Her early development was quite normal, but at age six she complained of difficulty walking. Medical evaluation first revealed no explanation, and the problem was mistakenly considered psychological. However, her torsion spasms progressed and by age 10 she could hardly walk. At age 11, the dystonia was generalized, her limbs became rigid and contracted, and she had to rely on a wheelchair for mobility. By age 12, she required help for all her daily living activities; she could not feed or dress herself or get in or out of bed unassisted. However, her voice and her mind remained normal.
The earliest description of familial dystonia may have been in 1907 by a psychiatrist-in-training who reported on two brothers and a sister who were hospitalized for "hysterical" torsion spasms. One brother committed suicide in the institution, the sister eventually died of the disease, but the second brother was discharged after several years and later married and had an affected son and daughter.
Life expectancy for individuals with dystonia is usually normal. Some medications have been found to be useful in a proportion of patients, particularly children. Injections of certain drugs into contracting muscles in order to weaken them can be helpful in those who have dystonia limited to only one or two parts of the body. Brain surgery may be useful in some cases of severe intractable dystonia.
One inherited form of dystonia is more common in Ashkenazi Jews. This form of dystonia is inherited in an autosomal dominant manner. As with the girl described above, the disease generally appears between the ages of six and sixteen years, and progresses fairly rapidly. The sustained, twisting spasms may be limited to one limb at first but often spread to other limbs and the midsection. The mind is not affected and patients usually are intelligent and mature.

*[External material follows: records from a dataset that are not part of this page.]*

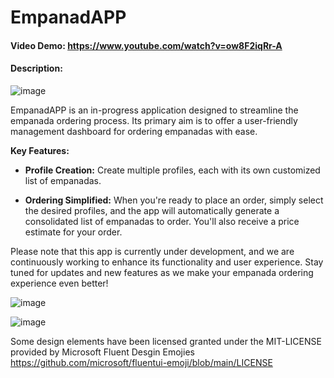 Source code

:# EmpanadAPP
#### Video Demo:  https://www.youtube.com/watch?v=ow8F2iqRr-A
#### Description:
![image](https://github.com/santiago-salinas/empanadAPP/assets/48341470/e76ae4b1-4c53-4ba2-8093-431a17f092c5)

EmpanadAPP is an in-progress application designed to streamline the empanada ordering process. Its primary aim is to offer a user-friendly management dashboard for ordering empanadas with ease.

**Key Features:**

- **Profile Creation:** Create multiple profiles, each with its own customized list of empanadas.
  
- **Ordering Simplified:** When you're ready to place an order, simply select the desired profiles, and the app will automatically generate a consolidated list of empanadas to order. You'll also receive a price estimate for your order.

Please note that this app is currently under development, and we are continuously working to enhance its functionality and user experience. Stay tuned for updates and new features as we make your empanada ordering experience even better!

![image](https://github.com/santiago-salinas/empanadAPP/assets/48341470/477e6bc2-1065-4fe0-bf33-ac5ab2d7e0ec)

![image](https://github.com/santiago-salinas/empanadAPP/assets/48341470/9f485701-06c2-472f-9841-f56046b7de18)



Some design elements have been licensed granted under the MIT-LICENSE provided by Microsoft Fluent Desgin Emojies
https://github.com/microsoft/fluentui-emoji/blob/main/LICENSE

The disease can affect non-Jewish families as well, but at a much lower frequency. In 1997 the gene reponsible for dystonia in the Ashkenazi Jewish population (as well as in seven non-Jewish families) was identified on chromosome 9. This gene has been excluded as the cause of dystonia from at least five non-Jewish patients, indicating the existence of at least one other gene causing dystonia in these patients. A disorder mimicking dystonia may also occur as a result of environmental causes, such as drug reaction, encephalitis (inflammation of the brain), or trauma to the head.
The children of an individual affected with dystonia due to mutations in the gene on chromosome 9 have a 50% chance of inheriting the gene mutation which causes the disease, but symptoms of dystonia occur in only 30% of individuals who inherit the dystonia gene mutation. Thus, although approximately 1 in 900 Ashkenazi Jews carries the dystonia gene mutation, only 1 in every 3,000 Ashkenazi Jewish individuals develops symptoms. Because symptoms of the disease are not always expressed, the disorder may occur in individuals with no previous family history.
One mutation in the gene appears to be the cause of torsion dystonia in almost all affected Ashkenazi Jews, and genealogical research has shown that this dystonia gene mutation in the Ashkenazi Jewish population came from a single mutation about 400 years ago. Genetic testing, including prenatal diagnosis, is therefore now available for Ashkenazi Jewish individuals.